Open questions
Table of contents
Terminology
Some of the terms used in this document are taken from pre-existing documentation or rustc's error output, but many of them are new (and so can freely be changed).
Here's a partial list:
| Term | Source |
|---|---|
| processing | New |
| fine-grained token | New |
| compound token | New |
| literal content | Reference |
| simple escape | Reference |
| escape sequence | Reference |
| escaped value | Reference |
| string continuation escape | Reference (as STRING_CONTINUE) |
| string representation | Reference |
| represented byte | New |
| represented character | Reference |
| represented bytes | Reference |
| represented string | Reference |
| represented ident | New |
| style (of a comment) | rustc internal |
| body (of a comment) | Reference |
Raw string literals
How should raw string literals be documented? See Grammar for raw string literals for some options.

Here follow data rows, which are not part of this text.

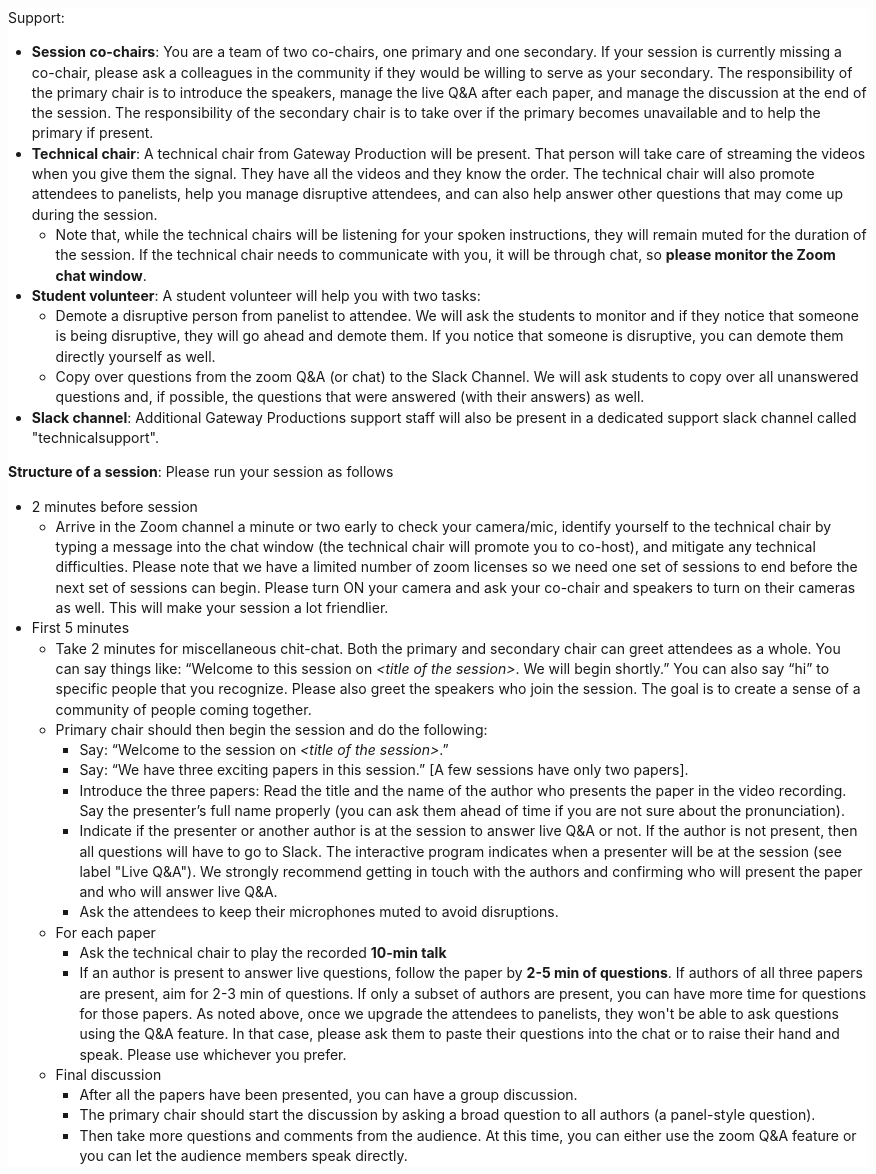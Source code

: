 Support:

- **Session co-chairs**: You are a team of two co-chairs, one primary and one secondary. If your session is currently missing a co-chair, please ask a colleagues in the community if they would be willing to serve as your secondary. The responsibility of the primary chair is to introduce the speakers, manage the live Q&A after each paper, and manage the discussion at the end of the session. The responsibility of the secondary chair is to take over if the primary becomes unavailable and to help the primary if present.
- **Technical chair**: A technical chair from Gateway Production will be present. That person will take care of streaming the videos when you give them the signal. They have all the videos and they know the order. The technical chair will also promote attendees to panelists, help you manage disruptive attendees, and can also help answer other questions that may come up during the session.
    - Note that, while the technical chairs will be listening for your spoken instructions, they will remain muted for the duration of the session.  If the technical chair needs to communicate with you, it will be through chat, so **please monitor the Zoom chat window**.
- **Student volunteer**: A student volunteer will help you with two tasks:
    - Demote a disruptive person from panelist to attendee. We will ask the students to monitor and if they notice that someone is being disruptive, they will go ahead and demote them. If you notice that someone is disruptive, you can demote them directly yourself as well.
    - Copy over questions from the zoom Q&A (or chat) to the Slack Channel. We will ask students to copy over all unanswered questions and, if possible, the questions that were answered (with their answers) as well.
- **Slack channel**: Additional Gateway Productions support staff will also be present in a dedicated support slack channel called "technicalsupport". 

**Structure of a session**: Please run your session as follows
- 2 minutes before session
    - Arrive in the Zoom channel a minute or two early to check your camera/mic, identify yourself to the technical chair by typing a message into the chat window (the technical chair will promote you to co-host), and mitigate any technical difficulties. Please note that we have a limited number of zoom licenses so we need one set of sessions to end before the next set of sessions can begin. Please turn ON your camera and ask your co-chair and speakers to turn on their cameras as well. This will make your session a lot friendlier.
- First 5 minutes 
    - Take 2 minutes for miscellaneous chit-chat. Both the primary and secondary chair can greet attendees as a whole. You can say things like: “Welcome to this session on *&lt;title of the session&gt;*. We will begin shortly.” You can also say “hi” to specific people that you recognize. Please also greet the speakers who join the session. The goal is to create a sense of a community of people coming together. 
    - Primary chair should then begin the session and do the following:
        - Say: “Welcome to the session on *&lt;title of the session&gt;*.”
        - Say: “We have three exciting papers in this session.” [A few sessions have only two papers].
        - Introduce the three papers: Read the title and the name of the author who presents the paper in the video recording. Say the presenter’s full name properly (you can ask them ahead of time if you are not sure about the pronunciation).
        - Indicate if the presenter or another author is at the session to answer live Q&A or not. If the author is not present, then all questions will have to go to Slack. The interactive program indicates when a presenter will be at the session (see label "Live Q&A"). We strongly recommend getting in touch with the authors and confirming who will present the paper and who will answer live Q&A.
        - Ask the attendees to keep their microphones muted to avoid disruptions.
    - For each paper
        - Ask the technical chair to play the recorded **10-min talk**
        - If an author is present to answer live questions, follow the paper by **2-5 min of questions**. If authors of all three papers are present, aim for 2-3 min of questions. If only a subset of authors are present, you can have more time for questions for those papers. As noted above, once we upgrade the attendees to panelists, they won't be able to ask questions using the Q&A feature. In that case, please ask them to paste their questions into the chat or to raise their hand and speak. Please use whichever you prefer.
    - Final discussion
        - After all the papers have been presented, you can have a group discussion.
        - The primary chair should start the discussion by asking a broad question to all authors (a panel-style question).
        - Then take more questions and comments from the audience. At this time, you can either use the zoom Q&A feature or you can let the audience members speak directly.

Token kinds and attributes
What kinds and attributes should fine-grained tokens have?
Hash count
Should there be an attribute recording the number of hashes in a raw string or byte-string literal? Rustc has something of the sort.
ASCII identifiers
Should there be an attribute indicating whether an identifier is all ASCII? The Reference lists several places where identifiers have this restriction, and it seems natural for the lexer to be responsible for making this check.
The list in the Reference is:
extern cratedeclarations- External crate names referenced in a path
- Module names loaded from the filesystem without a
pathattribute no_mangleattributed items- Item names in external blocks
I believe this restriction is applied after NFC-normalisation, so it's best thought of as a restriction on the represented ident.

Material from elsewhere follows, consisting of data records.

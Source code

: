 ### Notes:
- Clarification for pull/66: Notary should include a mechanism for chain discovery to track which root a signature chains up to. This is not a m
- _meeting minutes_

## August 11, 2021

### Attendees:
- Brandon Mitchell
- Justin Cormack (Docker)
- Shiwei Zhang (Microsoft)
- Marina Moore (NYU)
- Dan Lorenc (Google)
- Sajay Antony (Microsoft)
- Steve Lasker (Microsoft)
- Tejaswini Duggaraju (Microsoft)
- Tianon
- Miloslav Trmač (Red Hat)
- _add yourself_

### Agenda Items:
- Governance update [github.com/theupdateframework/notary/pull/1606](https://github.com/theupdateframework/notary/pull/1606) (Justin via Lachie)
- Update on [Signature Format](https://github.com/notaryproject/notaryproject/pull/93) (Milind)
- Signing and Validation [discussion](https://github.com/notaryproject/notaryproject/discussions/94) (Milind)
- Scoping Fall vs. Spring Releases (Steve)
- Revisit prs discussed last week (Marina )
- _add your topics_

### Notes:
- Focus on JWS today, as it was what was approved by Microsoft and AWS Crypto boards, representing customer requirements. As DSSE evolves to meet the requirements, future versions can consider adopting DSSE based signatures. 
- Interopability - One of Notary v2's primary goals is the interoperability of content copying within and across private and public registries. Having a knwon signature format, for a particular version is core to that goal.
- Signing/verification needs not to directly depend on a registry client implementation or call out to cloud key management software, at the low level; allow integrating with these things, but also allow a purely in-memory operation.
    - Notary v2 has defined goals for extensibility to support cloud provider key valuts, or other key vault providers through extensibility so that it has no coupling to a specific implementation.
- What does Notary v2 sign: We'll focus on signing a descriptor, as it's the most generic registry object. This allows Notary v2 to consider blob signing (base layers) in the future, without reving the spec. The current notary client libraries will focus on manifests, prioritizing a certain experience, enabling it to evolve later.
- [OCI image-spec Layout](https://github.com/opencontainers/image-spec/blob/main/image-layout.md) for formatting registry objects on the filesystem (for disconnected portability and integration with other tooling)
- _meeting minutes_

Represented bytes for C strings
At present this document says that the sequence of "represented bytes" for C string literals doesn't include the added NUL.
That's following the way the Reference currently uses the term "represented bytes",
but rustc includes the NUL in its equivalent piece of data.
Should this writeup change to match rustc?
Wording for string unescaping
The description of processing for String literals, Byte-string literals, and C-string literals was originally drafted for the Reference. Should there be a more formal definition of unescaping processes than the current "left-to-right order" and "contributes" wording?
I believe that any literal content which will be accepted can be written uniquely as a sequence of (escape-sequence or non-\-character), but I'm not sure that's obvious enough that it can be stated without justification.
This is a place where the reimplementation isn't closely parallel to the writeup.